La performance no es un arte para producir cosas bellas sino que es un revulsivo contra lo establecido, lo normativo y coercitivo. Rocío Boliver encuentra en la performance nuevos lenguajes y códigos para hablar de la menopausia y de la vejez, para hablar de su cuerpo aquí y ahora. «Los artistas han investigado la temporalidad, la contingencia y la inestabilidad del cuerpo, y han explorado la noción de que la identidad se “actúa” dentro y más allá de las fronteras culturales, más que ser una cualidad inherente. Han explorado la noción de conciencia tratando de expresar el yo que es invisible, sin forma y liminal. Han tratado los temas del riesgo, el miedo, la muerte, el peligro y la sexualidad en momentos en que el cuerpo ha estado más amenazado por estas cosas» (Warr y Jones, 2000: 11).
La performance toma vestigios de vida, fragmentos, iluminaciones. No conoce reglas ni verdaderos límites, es una forma abierta. Un boleto del metro, la nota de la lavandería, un recorte de periódico, los ingresos y gastos del mes, todo ello cabe y puede ser el detonador para una acción; no hay ataduras ni demarcaciones que la constriñan. Lo que antes se decía en la confesión ahora se externaliza en la performance. La performance le da un giro radical a la práctica autobiográfica.
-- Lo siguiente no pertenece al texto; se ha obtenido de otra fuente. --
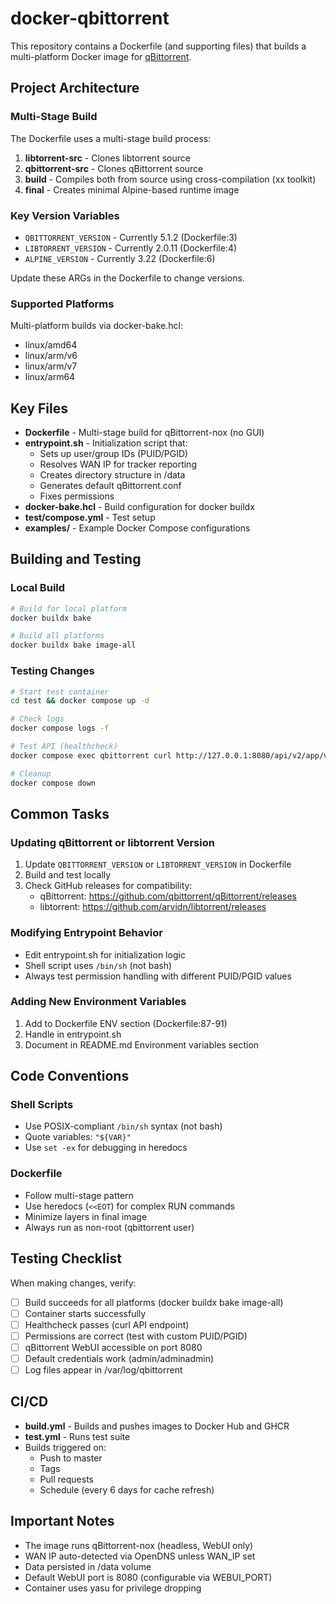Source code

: # docker-qbittorrent

This repository contains a Dockerfile (and supporting files) that builds a multi-platform Docker image for [qBittorrent](https://www.qbittorrent.org/).

## Project Architecture

### Multi-Stage Build
The Dockerfile uses a multi-stage build process:
1. **libtorrent-src** - Clones libtorrent source
2. **qbittorrent-src** - Clones qBittorrent source
3. **build** - Compiles both from source using cross-compilation (xx toolkit)
4. **final** - Creates minimal Alpine-based runtime image

### Key Version Variables
- `QBITTORRENT_VERSION` - Currently 5.1.2 (Dockerfile:3)
- `LIBTORRENT_VERSION` - Currently 2.0.11 (Dockerfile:4)
- `ALPINE_VERSION` - Currently 3.22 (Dockerfile:6)

Update these ARGs in the Dockerfile to change versions.

### Supported Platforms
Multi-platform builds via docker-bake.hcl:
- linux/amd64
- linux/arm/v6
- linux/arm/v7
- linux/arm64

## Key Files

- **Dockerfile** - Multi-stage build for qBittorrent-nox (no GUI)
- **entrypoint.sh** - Initialization script that:
  - Sets up user/group IDs (PUID/PGID)
  - Resolves WAN IP for tracker reporting
  - Creates directory structure in /data
  - Generates default qBittorrent.conf
  - Fixes permissions
- **docker-bake.hcl** - Build configuration for docker buildx
- **test/compose.yml** - Test setup
- **examples/** - Example Docker Compose configurations

## Building and Testing

### Local Build
```bash
# Build for local platform
docker buildx bake

# Build all platforms
docker buildx bake image-all
```

### Testing Changes
```bash
# Start test container
cd test && docker compose up -d

# Check logs
docker compose logs -f

# Test API (healthcheck)
docker compose exec qbittorrent curl http://127.0.0.1:8080/api/v2/app/version

# Cleanup
docker compose down
```

## Common Tasks

### Updating qBittorrent or libtorrent Version
1. Update `QBITTORRENT_VERSION` or `LIBTORRENT_VERSION` in Dockerfile
2. Build and test locally
3. Check GitHub releases for compatibility:
   - qBittorrent: https://github.com/qbittorrent/qBittorrent/releases
   - libtorrent: https://github.com/arvidn/libtorrent/releases

### Modifying Entrypoint Behavior
- Edit entrypoint.sh for initialization logic
- Shell script uses `/bin/sh` (not bash)
- Always test permission handling with different PUID/PGID values

### Adding New Environment Variables
1. Add to Dockerfile ENV section (Dockerfile:87-91)
2. Handle in entrypoint.sh
3. Document in README.md Environment variables section

## Code Conventions

### Shell Scripts
- Use POSIX-compliant `/bin/sh` syntax (not bash)
- Quote variables: `"${VAR}"`
- Use `set -ex` for debugging in heredocs

### Dockerfile
- Follow multi-stage pattern
- Use heredocs (`<<EOT`) for complex RUN commands
- Minimize layers in final image
- Always run as non-root (qbittorrent user)

## Testing Checklist

When making changes, verify:
- [ ] Build succeeds for all platforms (docker buildx bake image-all)
- [ ] Container starts successfully
- [ ] Healthcheck passes (curl API endpoint)
- [ ] Permissions are correct (test with custom PUID/PGID)
- [ ] qBittorrent WebUI accessible on port 8080
- [ ] Default credentials work (admin/adminadmin)
- [ ] Log files appear in /var/log/qbittorrent

## CI/CD

- **build.yml** - Builds and pushes images to Docker Hub and GHCR
- **test.yml** - Runs test suite
- Builds triggered on:
  - Push to master
  - Tags
  - Pull requests
  - Schedule (every 6 days for cache refresh)

## Important Notes

- The image runs qBittorrent-nox (headless, WebUI only)
- WAN IP auto-detected via OpenDNS unless WAN_IP set
- Data persisted in /data volume
- Default WebUI port is 8080 (configurable via WEBUI_PORT)
- Container uses yasu for privilege dropping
En la performance los artistas exteriorizan su intimidad pero no es una exhibición vacía, sin referencia, sino que viene de una reflexión estética y política. No son cuerpos descontextualizados y sin sentido sino que expresan el rechazo a la normatividad coercitiva e impuesta; expresan la marginación de los diferentes y la reivindicación del Otro. En la performance la exteriorización de la intimidad es un ritual, una ceremonia cargada de significados donde lo individual contiene lo social. Es una experiencia transformadora.
*Josefina Alcázar es doctora en Sociología e investigadora del Instituto Nacional de Bellas Artes de México. Ensayo publicado en Efímera Revista Vol. 6 (7), noviembre 2015.
[1] A lo largo del texto cuando diga el artista o los artistas me referiré a las y los artistas.
[2] El 13 de junio de 2011 se realizó en la Ciudad de México «La marcha de las putas», donde cientos de mujeres y hombres exigían un alto al acoso y la violencia contra las mujeres. En la marcha se leían mantas que decían: «No veas putas donde hay mujeres libres», o «¡No significa NO!», o se escuchaban gritos como «Escucha, baboso, yo elijo a quien me cojo». Se exigía el derecho a la libertad sexual y a vivir libres de estereotipos. En México, de enero de 2009 a junio de 2010, fueron reportados en todo el país 1.728 homicidios dolosos de mujeres; la mayoría quedaron en la impunidad. Este movimiento tuvo su origen en Toronto, Canadá, cuando, en enero de 2011, un policía aseveró que «las mujeres deben evitar vestirse como putas para no ser víctimas de la violencia sexual».